Também estude com atenção imunização, infecção das vias
aéreas superiores, síndromes gastrintestinais e desidratação na
infância, asma, reanimação neonatal, puericultura, distúrbios
acidobásicos, parto, anticoncepção, câncer de colo de útero,
prematuridade, assistência pré-natal, doenças benignas da
mama, Sistema Único de Saúde (SUS), análise de métodos
diagnósticos, vigilância epidemiológica e prevenção.
Já a prova prática terá três estações e estará baseada em casos
clínicos. Nas estações, o candidato poderá interagir com atores
atuando como pacientes, profissionais de saúde ou simuladores.
É importante destacar que você será cobrado pelas suas
habilidades de trabalhar em equipe e comunicar-se, sua ética e
empatia, além dos conteúdos teóricos.
HIAE | 2020
Um homem de 30 anos está internado na Unidade de Terapia
Intensiva por quadro de anemia, desnutrição e queda do estado
geral, secundário a adenocarcinoma gástrico com células em anel
de sinete, com metástase hepática. Há uma semana, seu KPS
(Karnofsky Performance Status) foi avaliado em 80%. Evolui com
hematêmese, sendo que a endoscopia mostra sangramento
difuso, em porejamento, da neoplasia. Conduta:
a) terapia com argônio, por endoscopia
b) instilação de adrenalina, por via endoscópica
c) suporte clínico apenas, sem nenhuma medida invasiva
d) gastrectomia de urgência, sem linfadenectomia
e) radioterapia hemostática
Gabarito: e
Comentários:
a) O paciente apresenta hemorragia por porejamento, compatível
com Forrest IB. A coagulação por plasma de argônio (CPA) é
empregada no tratamento desse tipo de lesão, nos pacientes com
câncer gástrico irressecável. A CPA atinge até cerca de 3 a 5 mm
de profundidade. Há, entretanto, fatores que possivelmente
limitam a CPA nesse paciente: o sangramento é difuso e sua
origem pode ser mais profunda na parede gástrica.

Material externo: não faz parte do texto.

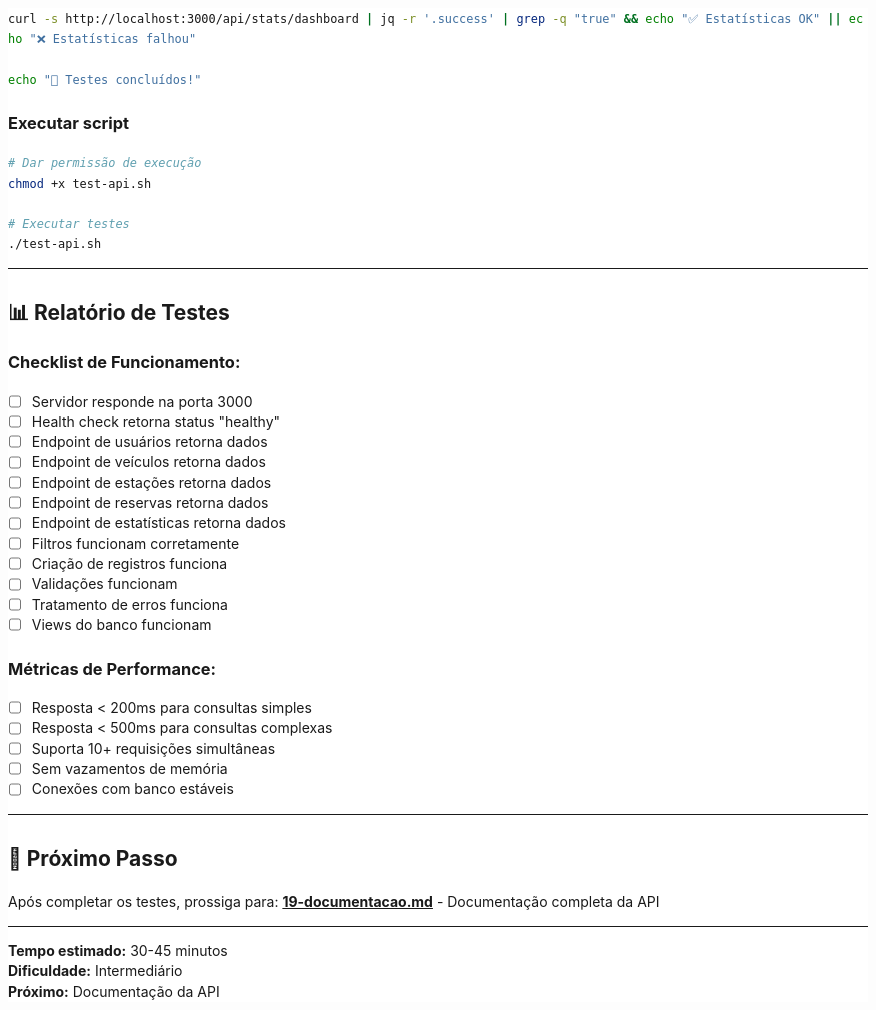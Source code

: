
 ```bash
curl -s http://localhost:3000/api/stats/dashboard | jq -r '.success' | grep -q "true" && echo "✅ Estatísticas OK" || echo "❌ Estatísticas falhou"

echo "🎉 Testes concluídos!"
```

### **Executar script**
```bash
# Dar permissão de execução
chmod +x test-api.sh

# Executar testes
./test-api.sh
```

---

## 📊 Relatório de Testes

### **Checklist de Funcionamento:**
- [ ] Servidor responde na porta 3000
- [ ] Health check retorna status "healthy"
- [ ] Endpoint de usuários retorna dados
- [ ] Endpoint de veículos retorna dados
- [ ] Endpoint de estações retorna dados
- [ ] Endpoint de reservas retorna dados
- [ ] Endpoint de estatísticas retorna dados
- [ ] Filtros funcionam corretamente
- [ ] Criação de registros funciona
- [ ] Validações funcionam
- [ ] Tratamento de erros funciona
- [ ] Views do banco funcionam

### **Métricas de Performance:**
- [ ] Resposta < 200ms para consultas simples
- [ ] Resposta < 500ms para consultas complexas
- [ ] Suporta 10+ requisições simultâneas
- [ ] Sem vazamentos de memória
- [ ] Conexões com banco estáveis

---

## 🎯 Próximo Passo

Após completar os testes, prossiga para:
**[19-documentacao.md](./19-documentacao.md)** - Documentação completa da API

---

**Tempo estimado:** 30-45 minutos  
**Dificuldade:** Intermediário  
**Próximo:** Documentação da API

b) A hemorragia é difusa, por porejamento. A injeção de
adrenalina é mais eficiente na hemorragia localizada. Nesse
paciente, possivelmente seria pouco eficaz, pela área difusa da
hemorragia ou pela profundidade da fonte da hemorragia.
c) Apenas o suporte clínico não controlará a hemorragia, levando
provavelmente o paciente a óbito. O paciente é um adulto jovem.
Acresce-se que seu estado funcional ainda é bom: apesar do
estágio avançado da neoplasia, o doente é capaz de realizar
atividades normais com algum esforço, mas sem auxílio. Portanto,
medidas mais agressivas devem ser empreendidas para o
controle da hemorragia.
d) Os objetivos da gastrectomia de urgência, nesse paciente,
seriam: 1) Tratar a complicação — hemorragia digestiva alta; 2)
Salvar a vida do paciente. A indicação de gastrectomia de
urgência na presença de hemorragia, obstrução ou perfuração é
controversa. Sua mortalidade é elevada. Em pacientes com
menos de 70 anos e com um único sítio de metástase, é uma
possível opção. Levando em conta o contexto da questão, a
gastrectomia poderia ser indicada no insucesso de outras
modalidades menos agressivas de tratamento.
e) Nesse paciente, a radioterapia está indicada porque: 1) O
paciente é um adulto jovem. Acresce-se que seu estado funcional
ainda é bom: apesar do estágio avançado da neoplasia, o doente é
capaz de realizar atividades normais com algum esforço, mas sem
auxílio; 2) O câncer é avançado localmente e outras modalidades
terapêuticas não são efetivas para o controle da hemorragia.
Além da radioterapia hemostática, outra modalidade de
tratamento empregada na hemorragia digestiva por câncer
gástrico irressecável é a embolização arterial por cateter.